> **PROBLEM TO WORK ON**
Leaving out all pictures, reproduce the entries below exactly, from the first line through the line that contains "## Personal Portfolio and vCard".

Rendered images with source text:

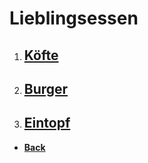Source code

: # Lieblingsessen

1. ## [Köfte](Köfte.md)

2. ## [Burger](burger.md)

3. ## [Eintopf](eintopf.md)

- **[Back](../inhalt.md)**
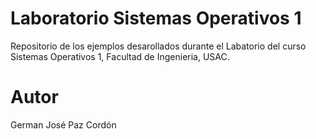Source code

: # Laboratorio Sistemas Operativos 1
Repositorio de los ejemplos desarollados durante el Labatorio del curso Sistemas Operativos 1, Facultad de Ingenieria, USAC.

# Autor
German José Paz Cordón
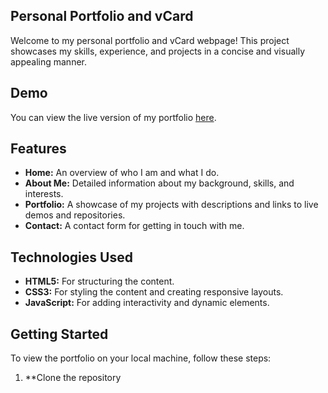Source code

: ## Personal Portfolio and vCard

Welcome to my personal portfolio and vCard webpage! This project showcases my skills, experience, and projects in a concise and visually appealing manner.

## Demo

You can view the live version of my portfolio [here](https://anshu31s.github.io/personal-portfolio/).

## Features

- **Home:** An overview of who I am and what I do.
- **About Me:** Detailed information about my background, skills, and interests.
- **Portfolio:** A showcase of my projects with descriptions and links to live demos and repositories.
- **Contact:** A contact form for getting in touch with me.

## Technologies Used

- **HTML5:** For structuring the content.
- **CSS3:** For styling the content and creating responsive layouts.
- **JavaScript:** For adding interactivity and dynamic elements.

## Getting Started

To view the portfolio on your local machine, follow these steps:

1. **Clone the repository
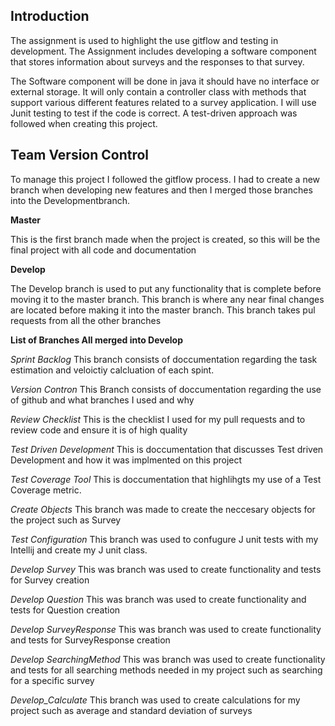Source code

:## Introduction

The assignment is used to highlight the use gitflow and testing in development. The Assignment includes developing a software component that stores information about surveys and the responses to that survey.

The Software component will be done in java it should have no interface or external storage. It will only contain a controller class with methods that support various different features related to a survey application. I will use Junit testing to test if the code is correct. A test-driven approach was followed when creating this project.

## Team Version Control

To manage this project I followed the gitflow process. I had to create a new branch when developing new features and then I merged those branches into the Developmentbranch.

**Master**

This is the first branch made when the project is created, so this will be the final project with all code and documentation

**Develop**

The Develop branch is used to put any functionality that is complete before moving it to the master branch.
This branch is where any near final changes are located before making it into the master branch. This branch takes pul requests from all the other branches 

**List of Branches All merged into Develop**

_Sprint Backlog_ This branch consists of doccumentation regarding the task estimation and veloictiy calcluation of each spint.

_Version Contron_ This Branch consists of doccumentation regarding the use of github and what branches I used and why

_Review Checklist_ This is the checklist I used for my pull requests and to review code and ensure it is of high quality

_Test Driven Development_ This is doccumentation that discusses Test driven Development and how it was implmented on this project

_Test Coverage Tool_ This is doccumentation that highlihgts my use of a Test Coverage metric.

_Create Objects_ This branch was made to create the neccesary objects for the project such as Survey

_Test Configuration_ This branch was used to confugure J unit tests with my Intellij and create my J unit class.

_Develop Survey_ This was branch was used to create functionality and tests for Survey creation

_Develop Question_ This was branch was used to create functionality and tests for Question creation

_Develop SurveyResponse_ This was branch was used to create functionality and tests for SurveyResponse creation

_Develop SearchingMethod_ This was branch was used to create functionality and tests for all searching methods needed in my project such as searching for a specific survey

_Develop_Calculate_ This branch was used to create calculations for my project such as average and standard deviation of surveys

> **SOLUTION BELOW**
Source code

: # Lieblingsessen

1. ## [Köfte](Köfte.md)

2. ## [Burger](burger.md)

3. ## [Eintopf](eintopf.md)

- **[Back](../inhalt.md)**
Source code

: # Laboratorio Sistemas Operativos 1
Repositorio de los ejemplos desarollados durante el Labatorio del curso Sistemas Operativos 1, Facultad de Ingenieria, USAC.

# Autor
German José Paz Cordón
Source code

: ## Personal Portfolio and vCard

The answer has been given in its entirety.